Middleboro Conservation Commission lifts hunting ban on conservation properties
MIDDLEBORO — After a Nov. 30 decision to ban hunting on town-owned conservation land in Middleboro sparked concern among local hunters, the town's conservation commission decided to rescind the vote during its meeting on Thursday, Dec. 7.
Conservation Commission chair Diane Stewart said the decision was made to prohibit hunting on conservation land temporarily because the commission did not yet have a policy in place.
“What I was trying to do, obviously badly and I apologize for that, was just to have a policy that mirrored state law for clarity sake,” said Stewart. “The state law prohibits hunting on public land unless it is specifically permitted.”
“It is not our intent to prohibit hunting,” she added. “I don’t think it is fair for us to just do a blanket ban on hunting on all conservation land.”
Multiple residents, including Jonathan Kajanpaa, voiced their concern about the initial ban.
“I think there [was] a shock to the hunting community that hunting wasn’t allowed...on conservation properties,” said Kajanpaa.

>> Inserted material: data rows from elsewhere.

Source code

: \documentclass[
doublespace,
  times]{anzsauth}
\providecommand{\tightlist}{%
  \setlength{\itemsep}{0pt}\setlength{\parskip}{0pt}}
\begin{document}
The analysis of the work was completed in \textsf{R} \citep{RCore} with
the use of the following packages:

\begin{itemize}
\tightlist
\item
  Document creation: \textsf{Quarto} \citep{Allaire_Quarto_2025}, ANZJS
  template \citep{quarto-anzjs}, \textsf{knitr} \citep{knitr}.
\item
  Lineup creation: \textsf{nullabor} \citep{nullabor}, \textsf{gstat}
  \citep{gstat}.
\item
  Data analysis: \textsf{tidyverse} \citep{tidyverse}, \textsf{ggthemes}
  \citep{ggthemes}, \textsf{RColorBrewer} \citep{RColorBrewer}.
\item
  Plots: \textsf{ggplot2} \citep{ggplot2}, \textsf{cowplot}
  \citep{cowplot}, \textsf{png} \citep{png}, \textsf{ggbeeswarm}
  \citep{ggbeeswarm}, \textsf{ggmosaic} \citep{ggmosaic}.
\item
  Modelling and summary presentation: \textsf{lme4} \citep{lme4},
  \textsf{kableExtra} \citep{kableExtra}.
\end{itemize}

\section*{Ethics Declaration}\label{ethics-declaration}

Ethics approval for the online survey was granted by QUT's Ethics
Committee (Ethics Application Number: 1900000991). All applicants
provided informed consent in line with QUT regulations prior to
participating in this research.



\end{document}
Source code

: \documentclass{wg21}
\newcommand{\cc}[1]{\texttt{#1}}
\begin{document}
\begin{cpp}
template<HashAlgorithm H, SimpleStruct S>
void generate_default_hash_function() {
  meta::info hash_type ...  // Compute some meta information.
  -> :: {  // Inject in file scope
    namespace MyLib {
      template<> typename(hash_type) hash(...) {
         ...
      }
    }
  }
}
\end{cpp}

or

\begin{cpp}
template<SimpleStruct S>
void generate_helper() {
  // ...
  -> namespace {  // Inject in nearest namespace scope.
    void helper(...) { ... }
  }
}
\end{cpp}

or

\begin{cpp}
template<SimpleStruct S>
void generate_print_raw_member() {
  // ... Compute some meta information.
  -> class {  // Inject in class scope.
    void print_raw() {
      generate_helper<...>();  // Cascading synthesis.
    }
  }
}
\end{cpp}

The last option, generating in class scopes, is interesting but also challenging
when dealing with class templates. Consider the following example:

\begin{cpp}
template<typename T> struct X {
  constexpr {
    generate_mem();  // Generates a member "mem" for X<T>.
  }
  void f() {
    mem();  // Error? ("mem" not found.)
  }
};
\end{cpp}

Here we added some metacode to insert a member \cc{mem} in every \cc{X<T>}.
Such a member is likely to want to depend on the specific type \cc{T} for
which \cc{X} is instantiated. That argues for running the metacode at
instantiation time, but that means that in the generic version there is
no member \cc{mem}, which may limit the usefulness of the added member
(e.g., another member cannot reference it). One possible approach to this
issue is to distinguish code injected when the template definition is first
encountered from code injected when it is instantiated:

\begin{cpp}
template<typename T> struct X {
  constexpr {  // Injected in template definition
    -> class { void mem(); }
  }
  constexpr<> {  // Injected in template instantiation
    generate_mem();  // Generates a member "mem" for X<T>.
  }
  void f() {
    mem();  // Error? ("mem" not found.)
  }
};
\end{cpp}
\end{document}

Kajanpaa said that he spent a lot of time over the past couple of years trying to figure out which land parcels people can hunt on in Middleboro.
“There is a watershed app that has the entire town marked as to what activities are allowed in what areas,” he said. “it is deceiving where there is marking for zone A, zone B and zone C with light recreational activities being allowed, specifically listing hunting.
“It implies that because the town of Middleboro doesn’t have any laws or rules against hunting that we can therefore hunt in these properties,” said Kajanpaa.
Conservation Agent Patricia Cassady said that she wants to get input from hunters when it comes to labelling parcels appropriate for hunting.
“The first thing that comes to my mind is when someone is opposing [hunting] it has to do with safety,” said Middleboro Sportsmen's Club President Frank Dunphy. He said that there hasn’t been a fatal hunting accident involving a non-hunter in Middleboro.
“As far as folks walking on trails, they have just as much right as the sportsmen,” said Dunphy.
Resident Allin Frawley expressed his appreciation for the town acquiring the Oliver Estate property and the allowance of hunting on the land.
“It’s important to know that these parcels wouldn’t be available for us to hunt if the conservation commission didn’t acquire them on our behalf,” said Frawley.
Stewart suggested that hunters call the conservation office before going to conserved properties to determine if they are able to hunt on the land. Stewart also said that the commission hopes to install signs regarding hunting status at each property.